Apr 02, 2013. /Lesprom Network/. Sequana's consolidated sales for the year were down 2.3% to Euro 3,852 million (down 4.3% at constant exchange rates), reflecting lower volumes for printing and writing papers in Europe and the United States on both the production and distribution sides of the business coupled with strong downward pressure on selling prices. Demand for specialty papers (Security solutions, Medical/Hospital) held firm and growth in Antalis’ non-paper businesses helped limit the decline in sales.

EBITDA came in at Euro 134 million, compared with Euro 135 million in 2011, giving an EBITDA margin of 3.5% (up 0.1 points). Lower volumes of printing and writing papers and downward pressure on selling prices were partially offset by lower raw material prices and a reduction in overheads.

Recurring operating income for the year totalled Euro 56 million, compared with Euro 89 million for 2011 (which included a Euro 25 million gain arising on changes to pension funds with no impact on EBITDA). Operating margin slipped 0.9 points to 1.4% of sales.

The Group posted a recurring net loss of Euro 5 million, compared with recurring net income of Euro 30 million in the previous year. Once net non-recurring expenses of Euro 114 million are factored in (including Euro 54 million related to asset impairment – with no cash impact – and Euro 52 million in restructuring costs), net loss attributable to owners was Euro 119 million.

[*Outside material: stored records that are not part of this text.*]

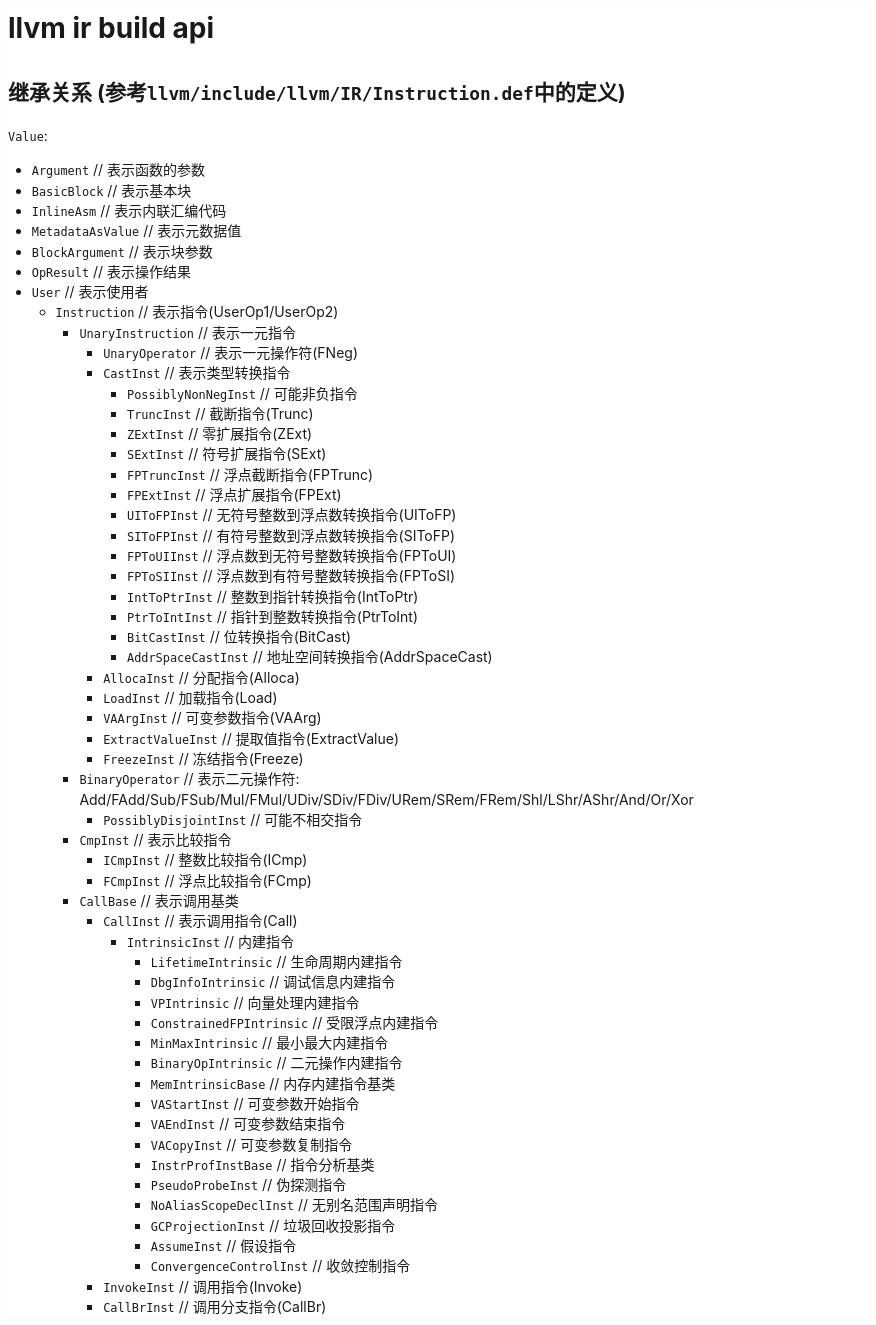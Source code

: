 # llvm ir build api

## 继承关系 (参考`llvm/include/llvm/IR/Instruction.def`中的定义)
`Value`:
  * `Argument`  // 表示函数的参数
  * `BasicBlock`  // 表示基本块
  * `InlineAsm`  // 表示内联汇编代码
  * `MetadataAsValue`  // 表示元数据值
  * `BlockArgument`  // 表示块参数
  * `OpResult`  // 表示操作结果
  * `User`  // 表示使用者
    * `Instruction`  // 表示指令(UserOp1/UserOp2)
      * `UnaryInstruction`  // 表示一元指令
        * `UnaryOperator`  // 表示一元操作符(FNeg)
        * `CastInst`  // 表示类型转换指令
          * `PossiblyNonNegInst`  // 可能非负指令
          * `TruncInst`  // 截断指令(Trunc)
          * `ZExtInst`  // 零扩展指令(ZExt)
          * `SExtInst`  // 符号扩展指令(SExt)
          * `FPTruncInst`  // 浮点截断指令(FPTrunc)
          * `FPExtInst`  // 浮点扩展指令(FPExt)
          * `UIToFPInst`  // 无符号整数到浮点数转换指令(UIToFP)
          * `SIToFPInst`  // 有符号整数到浮点数转换指令(SIToFP)
          * `FPToUIInst`  // 浮点数到无符号整数转换指令(FPToUI)
          * `FPToSIInst`  // 浮点数到有符号整数转换指令(FPToSI)
          * `IntToPtrInst`  // 整数到指针转换指令(IntToPtr)
          * `PtrToIntInst`  // 指针到整数转换指令(PtrToInt)
          * `BitCastInst`  // 位转换指令(BitCast)
          * `AddrSpaceCastInst`  // 地址空间转换指令(AddrSpaceCast)
        * `AllocaInst`  // 分配指令(Alloca)
        * `LoadInst`  // 加载指令(Load)
        * `VAArgInst`  // 可变参数指令(VAArg)
        * `ExtractValueInst`  // 提取值指令(ExtractValue)
        * `FreezeInst`  // 冻结指令(Freeze)
      * `BinaryOperator`  // 表示二元操作符: Add/FAdd/Sub/FSub/Mul/FMul/UDiv/SDiv/FDiv/URem/SRem/FRem/Shl/LShr/AShr/And/Or/Xor
        * `PossiblyDisjointInst`  // 可能不相交指令
      * `CmpInst`  // 表示比较指令
        * `ICmpInst`  // 整数比较指令(ICmp)
        * `FCmpInst`  // 浮点比较指令(FCmp)
      * `CallBase`  // 表示调用基类
        * `CallInst`  // 表示调用指令(Call)
          * `IntrinsicInst`  // 内建指令
            * `LifetimeIntrinsic`  // 生命周期内建指令
            * `DbgInfoIntrinsic`  // 调试信息内建指令
            * `VPIntrinsic`  // 向量处理内建指令
            * `ConstrainedFPIntrinsic`  // 受限浮点内建指令
            * `MinMaxIntrinsic`  // 最小最大内建指令
            * `BinaryOpIntrinsic`  // 二元操作内建指令
            * `MemIntrinsicBase`  // 内存内建指令基类
            * `VAStartInst`  // 可变参数开始指令
            * `VAEndInst`  // 可变参数结束指令
            * `VACopyInst`  // 可变参数复制指令
            * `InstrProfInstBase`  // 指令分析基类
            * `PseudoProbeInst`  // 伪探测指令
            * `NoAliasScopeDeclInst`  // 无别名范围声明指令
            * `GCProjectionInst`  // 垃圾回收投影指令
            * `AssumeInst`  // 假设指令
            * `ConvergenceControlInst`  // 收敛控制指令
        * `InvokeInst`  // 调用指令(Invoke)
        * `CallBrInst`  // 调用分支指令(CallBr)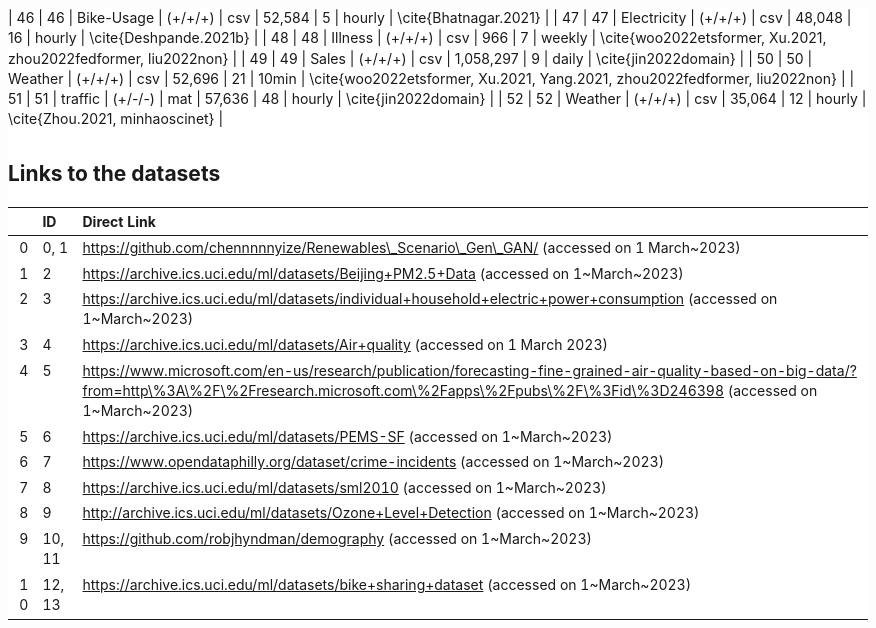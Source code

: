 | 46 |   46 | Bike-Usage            | (+/+/+)          | csv            | 52,584         | 5            | hourly                  | \cite{Bhatnagar.2021}                                                                                                                                                                                                                  |
| 47 |   47 | Electricity           | (+/+/+)          | csv            | 48,048         | 16           | hourly                  | \cite{Deshpande.2021b}                                                                                                                                                                                                                 |
| 48 |   48 | Illness               | (+/+/+)          | csv            | 966            | 7            | weekly                  | \cite{woo2022etsformer, Xu.2021, zhou2022fedformer, liu2022non}                                                                                                                                                                        |
| 49 |   49 | Sales                 | (+/+/+)          | csv            | 1,058,297      | 9            | daily                   | \cite{jin2022domain}                                                                                                                                                                                                                   |
| 50 |   50 | Weather               | (+/+/+)          | csv            | 52,696         | 21           | 10min                   | \cite{woo2022etsformer, Xu.2021, Yang.2021, zhou2022fedformer, liu2022non}                                                                                                                                                             |
| 51 |   51 | traffic               | (+/-/-)          | mat            | 57,636         | 48           | hourly                  | \cite{jin2022domain}                                                                                                                                                                                                                   |
| 52 |   52 | Weather               | (+/+/+)          | csv            | 35,064         | 12           | hourly                  | \cite{Zhou.2021, minhaoscinet}                                                                                                                                                                                                         |

## Links to the datasets
|    | ID                 | Direct Link                                                                                                                                                                                                               |
|---:|:-------------------|:--------------------------------------------------------------------------------------------------------------------------------------------------------------------------------------------------------------------------|
|  0 | 0, 1               | https://github.com/chennnnnyize/Renewables\_Scenario\_Gen\_GAN/ (accessed on 1 March~2023)                                                                                                                              |
|  1 | 2                  | https://archive.ics.uci.edu/ml/datasets/Beijing+PM2.5+Data (accessed on 1~March~2023)                                                                                                                                   |
|  2 | 3                  | https://archive.ics.uci.edu/ml/datasets/individual+household+electric+power+consumption (accessed on 1~March~2023)                                                                                                     |
|  3 | 4                  | https://archive.ics.uci.edu/ml/datasets/Air+quality (accessed on 1 March 2023)                                                                                                                                          |
|  4 | 5                  | https://www.microsoft.com/en-us/research/publication/forecasting-fine-grained-air-quality-based-on-big-data/?from=http\%3A\%2F\%2Fresearch.microsoft.com\%2Fapps\%2Fpubs\%2F\%3Fid\%3D246398 (accessed on 1~March~2023) |
|  5 | 6                  | https://archive.ics.uci.edu/ml/datasets/PEMS-SF (accessed on 1~March~2023)                                                                                                                                              |
|  6 | 7                  | https://www.opendataphilly.org/dataset/crime-incidents (accessed on 1~March~2023)                                                                                                                                       |
|  7 | 8                  | https://archive.ics.uci.edu/ml/datasets/sml2010 (accessed on 1~March~2023)                                                                                                                                              |
|  8 | 9                  | http://archive.ics.uci.edu/ml/datasets/Ozone+Level+Detection (accessed on 1~March~2023)                                                                                                                                 |
|  9 | 10, 11             | https://github.com/robjhyndman/demography (accessed on 1~March~2023)                                                                                                                                                    |
| 10 | 12, 13             | https://archive.ics.uci.edu/ml/datasets/bike+sharing+dataset (accessed on 1~March~2023)                                                                                                                                 |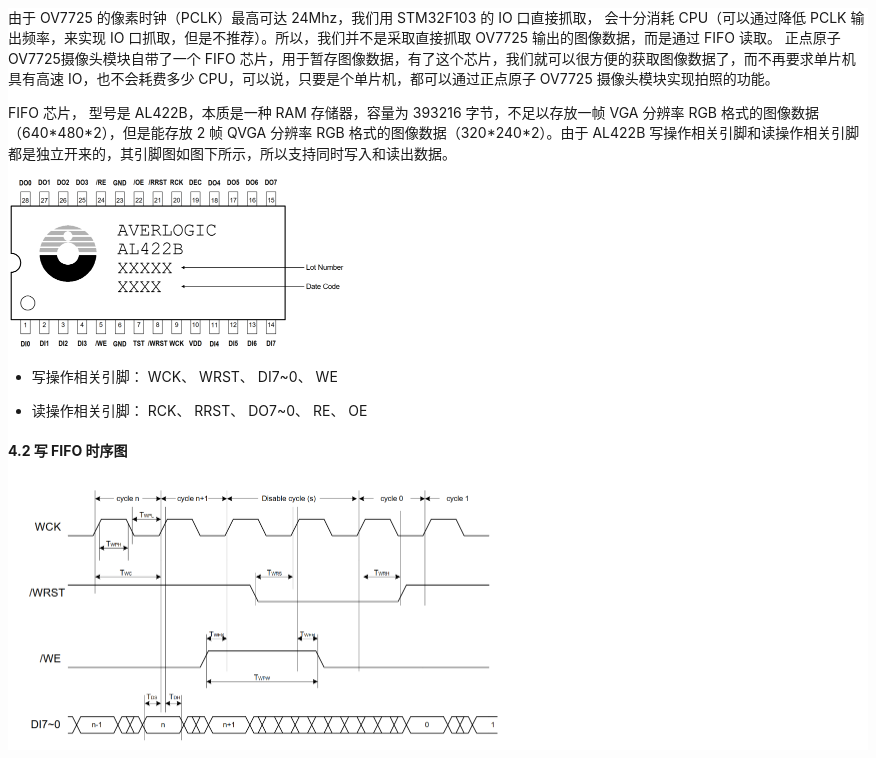 由于 OV7725 的像素时钟（PCLK）最高可达 24Mhz，我们用 STM32F103 的 IO 口直接抓取， 会十分消耗 CPU（可以通过降低 PCLK 输出频率，来实现 IO 口抓取，但是不推荐）。所以，我们并不是采取直接抓取 OV7725 输出的图像数据，而是通过 FIFO 读取。 正点原子 OV7725摄像头模块自带了一个 FIFO 芯片，用于暂存图像数据，有了这个芯片，我们就可以很方便的获取图像数据了，而不再要求单片机具有高速 IO，也不会耗费多少 CPU，可以说，只要是个单片机，都可以通过正点原子 OV7725 摄像头模块实现拍照的功能。

FIFO 芯片， 型号是 AL422B，本质是一种 RAM 存储器，容量为 393216 字节，不足以存放一帧 VGA 分辨率 RGB 格式的图像数据（640\*480\*2），但是能存放 2 帧 QVGA 分辨率 RGB 格式的图像数据（320\*240\*2）。由于 AL422B 写操作相关引脚和读操作相关引脚都是独立开来的，其引脚图如图下所示，所以支持同时写入和读出数据。  

<img src="./LV020-OV7725简介/img/image-20240114144013779.png" alt="image-20240114144013779" style="zoom:50%;" />

- 写操作相关引脚： WCK、 WRST、 DI7\~0、 WE

- 读操作相关引脚： RCK、 RRST、 DO7\~0、 RE、 OE  

#### 4.2 写 FIFO 时序图  

<img src="./LV020-OV7725简介/img/image-20240114144632919.png" alt="image-20240114144632919" style="zoom:50%;" />
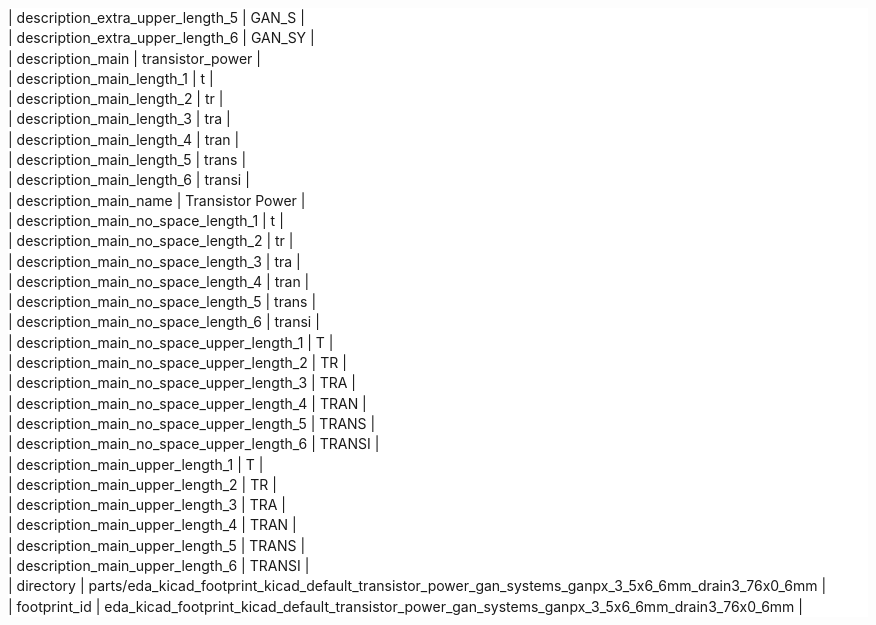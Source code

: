 | description_extra_upper_length_5 | GAN_S |  
| description_extra_upper_length_6 | GAN_SY |  
| description_main | transistor_power |  
| description_main_length_1 | t |  
| description_main_length_2 | tr |  
| description_main_length_3 | tra |  
| description_main_length_4 | tran |  
| description_main_length_5 | trans |  
| description_main_length_6 | transi |  
| description_main_name | Transistor Power |  
| description_main_no_space_length_1 | t |  
| description_main_no_space_length_2 | tr |  
| description_main_no_space_length_3 | tra |  
| description_main_no_space_length_4 | tran |  
| description_main_no_space_length_5 | trans |  
| description_main_no_space_length_6 | transi |  
| description_main_no_space_upper_length_1 | T |  
| description_main_no_space_upper_length_2 | TR |  
| description_main_no_space_upper_length_3 | TRA |  
| description_main_no_space_upper_length_4 | TRAN |  
| description_main_no_space_upper_length_5 | TRANS |  
| description_main_no_space_upper_length_6 | TRANSI |  
| description_main_upper_length_1 | T |  
| description_main_upper_length_2 | TR |  
| description_main_upper_length_3 | TRA |  
| description_main_upper_length_4 | TRAN |  
| description_main_upper_length_5 | TRANS |  
| description_main_upper_length_6 | TRANSI |  
| directory | parts/eda_kicad_footprint_kicad_default_transistor_power_gan_systems_ganpx_3_5x6_6mm_drain3_76x0_6mm |  
| footprint_id | eda_kicad_footprint_kicad_default_transistor_power_gan_systems_ganpx_3_5x6_6mm_drain3_76x0_6mm |  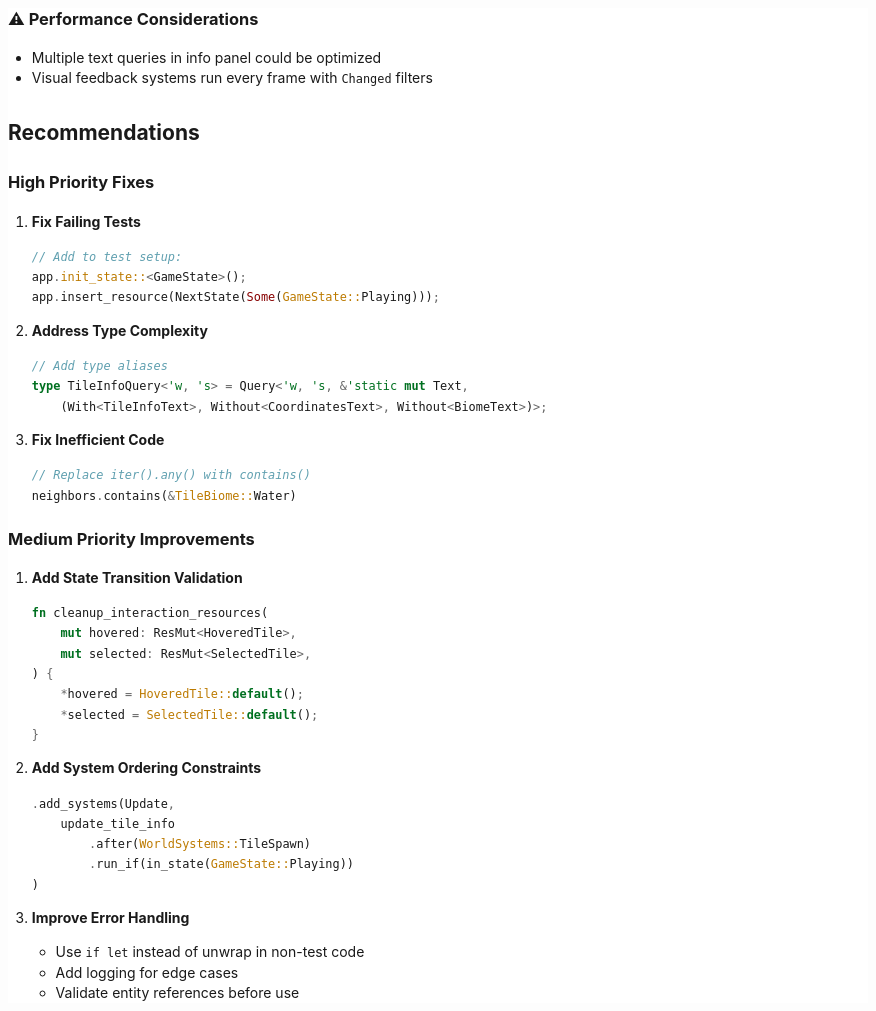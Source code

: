 ### ⚠️ Performance Considerations
- Multiple text queries in info panel could be optimized
- Visual feedback systems run every frame with `Changed` filters

## Recommendations

### High Priority Fixes

1. **Fix Failing Tests**
   ```rust
   // Add to test setup:
   app.init_state::<GameState>();
   app.insert_resource(NextState(Some(GameState::Playing)));
   ```

2. **Address Type Complexity**
   ```rust
   // Add type aliases
   type TileInfoQuery<'w, 's> = Query<'w, 's, &'static mut Text, 
       (With<TileInfoText>, Without<CoordinatesText>, Without<BiomeText>)>;
   ```

3. **Fix Inefficient Code**
   ```rust
   // Replace iter().any() with contains()
   neighbors.contains(&TileBiome::Water)
   ```

### Medium Priority Improvements

1. **Add State Transition Validation**
   ```rust
   fn cleanup_interaction_resources(
       mut hovered: ResMut<HoveredTile>,
       mut selected: ResMut<SelectedTile>,
   ) {
       *hovered = HoveredTile::default();
       *selected = SelectedTile::default();
   }
   ```

2. **Add System Ordering Constraints**
   ```rust
   .add_systems(Update, 
       update_tile_info
           .after(WorldSystems::TileSpawn)
           .run_if(in_state(GameState::Playing))
   )
   ```

3. **Improve Error Handling**
   - Use `if let` instead of unwrap in non-test code
   - Add logging for edge cases
   - Validate entity references before use
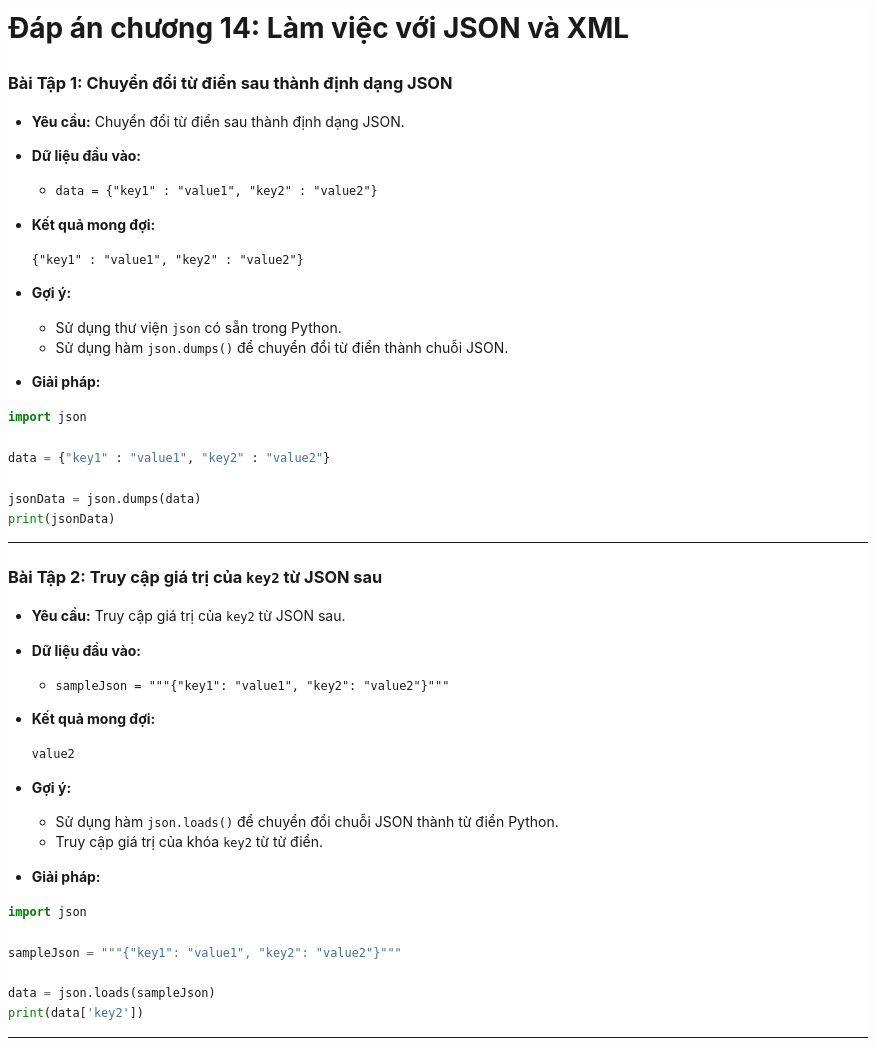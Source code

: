 # Đáp án chương 14: Làm việc với JSON và XML

### Bài Tập 1: Chuyển đổi từ điển sau thành định dạng JSON

- **Yêu cầu:** Chuyển đổi từ điển sau thành định dạng JSON.

- **Dữ liệu đầu vào:**

  - `data = {"key1" : "value1", "key2" : "value2"}`

- **Kết quả mong đợi:**

  ```
  {"key1" : "value1", "key2" : "value2"}
  ```

- **Gợi ý:**

  - Sử dụng thư viện `json` có sẵn trong Python.
  - Sử dụng hàm `json.dumps()` để chuyển đổi từ điển thành chuỗi JSON.

- **Giải pháp:**

```python
import json

data = {"key1" : "value1", "key2" : "value2"}

jsonData = json.dumps(data)
print(jsonData)
```

---

### Bài Tập 2: Truy cập giá trị của `key2` từ JSON sau

- **Yêu cầu:** Truy cập giá trị của `key2` từ JSON sau.

- **Dữ liệu đầu vào:**

  - `sampleJson = """{"key1": "value1", "key2": "value2"}"""`

- **Kết quả mong đợi:**

  ```
  value2
  ```

- **Gợi ý:**

  - Sử dụng hàm `json.loads()` để chuyển đổi chuỗi JSON thành từ điển Python.
  - Truy cập giá trị của khóa `key2` từ từ điển.

- **Giải pháp:**

```python
import json

sampleJson = """{"key1": "value1", "key2": "value2"}"""

data = json.loads(sampleJson)
print(data['key2'])
```

---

Commenting on the year’s performance, Sequana’s CEO Pascal Lebard said: “Business was badly affected by the tough economic conditions we experienced in 2012 and there was a sharp drop in volumes of printing and writing papers. The structural decline of this sector was accentuated by the economic crisis in Europe and was accompanied by strong downward pressure on selling prices. But our Group proved resilient by keeping EBITDA stable year-on-year, thanks to lower raw material prices and a reduction in overheads. In the face of deteriorating market conditions, we accelerated the deployment of our transformation programme, which focuses on enhancing Arjowiggins' production model, and stepped up Antalis’ development in the packaging distribution sector. These measures will have a positive impact on our operating performance in 2013.”

Sequana’s Board of Directors will recommend to the shareholders at their Annual General Meeting that no dividend be paid for 2012.

Sequana is a global player in the paper industry with a presence over 5 continents in more than 44 countries, the company operates in the distribution (representing two thirds of its sales) and production of papers.